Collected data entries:
■ ■ ■ ■

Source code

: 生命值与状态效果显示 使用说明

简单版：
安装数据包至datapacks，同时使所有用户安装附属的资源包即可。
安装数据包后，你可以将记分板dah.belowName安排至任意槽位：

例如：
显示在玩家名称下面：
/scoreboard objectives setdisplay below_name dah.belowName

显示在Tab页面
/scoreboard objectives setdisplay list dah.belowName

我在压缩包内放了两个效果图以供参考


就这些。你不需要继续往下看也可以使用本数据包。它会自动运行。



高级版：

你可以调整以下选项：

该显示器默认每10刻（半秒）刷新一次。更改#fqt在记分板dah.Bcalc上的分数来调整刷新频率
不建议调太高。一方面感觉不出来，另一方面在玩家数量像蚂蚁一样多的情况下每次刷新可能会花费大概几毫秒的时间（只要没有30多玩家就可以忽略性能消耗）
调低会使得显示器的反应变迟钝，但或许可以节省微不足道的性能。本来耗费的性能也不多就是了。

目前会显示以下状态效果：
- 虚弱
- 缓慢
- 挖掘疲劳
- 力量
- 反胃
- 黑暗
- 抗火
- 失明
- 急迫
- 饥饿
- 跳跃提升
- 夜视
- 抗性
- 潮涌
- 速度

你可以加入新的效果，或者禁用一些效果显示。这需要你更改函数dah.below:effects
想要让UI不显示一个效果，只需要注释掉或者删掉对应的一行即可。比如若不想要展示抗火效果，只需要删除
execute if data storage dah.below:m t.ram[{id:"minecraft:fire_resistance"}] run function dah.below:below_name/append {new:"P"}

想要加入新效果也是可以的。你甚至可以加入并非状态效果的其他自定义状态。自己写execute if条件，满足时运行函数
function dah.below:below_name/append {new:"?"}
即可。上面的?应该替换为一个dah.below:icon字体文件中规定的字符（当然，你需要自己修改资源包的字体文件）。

■ ■ ■ ■

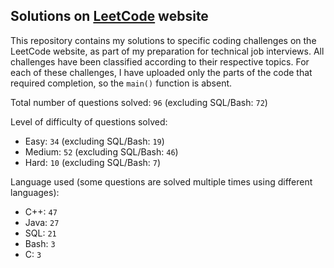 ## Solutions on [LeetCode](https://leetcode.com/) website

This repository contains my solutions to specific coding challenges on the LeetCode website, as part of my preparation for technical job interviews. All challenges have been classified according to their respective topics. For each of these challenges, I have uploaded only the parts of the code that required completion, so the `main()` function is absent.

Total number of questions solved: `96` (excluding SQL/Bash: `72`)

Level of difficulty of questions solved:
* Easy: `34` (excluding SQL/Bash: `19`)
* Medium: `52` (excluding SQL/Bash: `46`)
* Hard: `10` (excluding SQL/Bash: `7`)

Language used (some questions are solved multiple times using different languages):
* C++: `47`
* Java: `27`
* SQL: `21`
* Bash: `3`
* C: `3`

■ ■ ■ ■

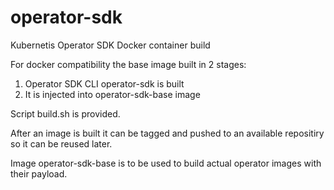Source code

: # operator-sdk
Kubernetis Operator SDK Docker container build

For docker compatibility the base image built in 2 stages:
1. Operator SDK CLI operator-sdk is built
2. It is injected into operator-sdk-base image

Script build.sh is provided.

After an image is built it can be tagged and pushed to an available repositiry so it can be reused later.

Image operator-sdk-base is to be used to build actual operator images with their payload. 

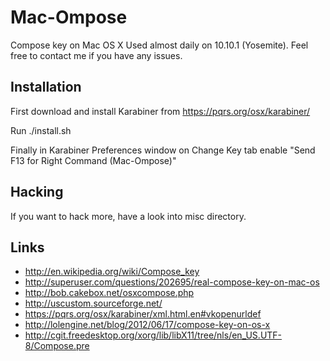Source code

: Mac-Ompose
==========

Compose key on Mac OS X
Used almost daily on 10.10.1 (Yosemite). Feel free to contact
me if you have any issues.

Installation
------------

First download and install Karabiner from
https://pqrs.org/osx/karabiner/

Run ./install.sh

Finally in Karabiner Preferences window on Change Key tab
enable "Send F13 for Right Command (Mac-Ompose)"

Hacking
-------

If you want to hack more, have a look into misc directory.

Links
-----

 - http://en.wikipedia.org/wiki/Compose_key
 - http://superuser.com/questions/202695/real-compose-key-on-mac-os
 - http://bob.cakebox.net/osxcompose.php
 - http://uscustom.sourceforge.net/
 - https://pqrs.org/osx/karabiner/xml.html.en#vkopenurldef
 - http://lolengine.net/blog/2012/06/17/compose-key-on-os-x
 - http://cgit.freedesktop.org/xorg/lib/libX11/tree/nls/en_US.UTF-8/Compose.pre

■ ■ ■ ■

**What you should do:** Look above for the line with "调低会使得显示器的反应变迟钝" and the line with "想要让UI不显示一个效果，只". Retype those two lines and every line between them exactly, adding nothing.

**Written response:**
调低会使得显示器的反应变迟钝，但或许可以节省微不足道的性能。本来耗费的性能也不多就是了。

目前会显示以下状态效果：
- 虚弱
- 缓慢
- 挖掘疲劳
- 力量
- 反胃
- 黑暗
- 抗火
- 失明
- 急迫
- 饥饿
- 跳跃提升
- 夜视
- 抗性
- 潮涌
- 速度

你可以加入新的效果，或者禁用一些效果显示。这需要你更改函数dah.below:effects
想要让UI不显示一个效果，只需要注释掉或者删掉对应的一行即可。比如若不想要展示抗火效果，只需要删除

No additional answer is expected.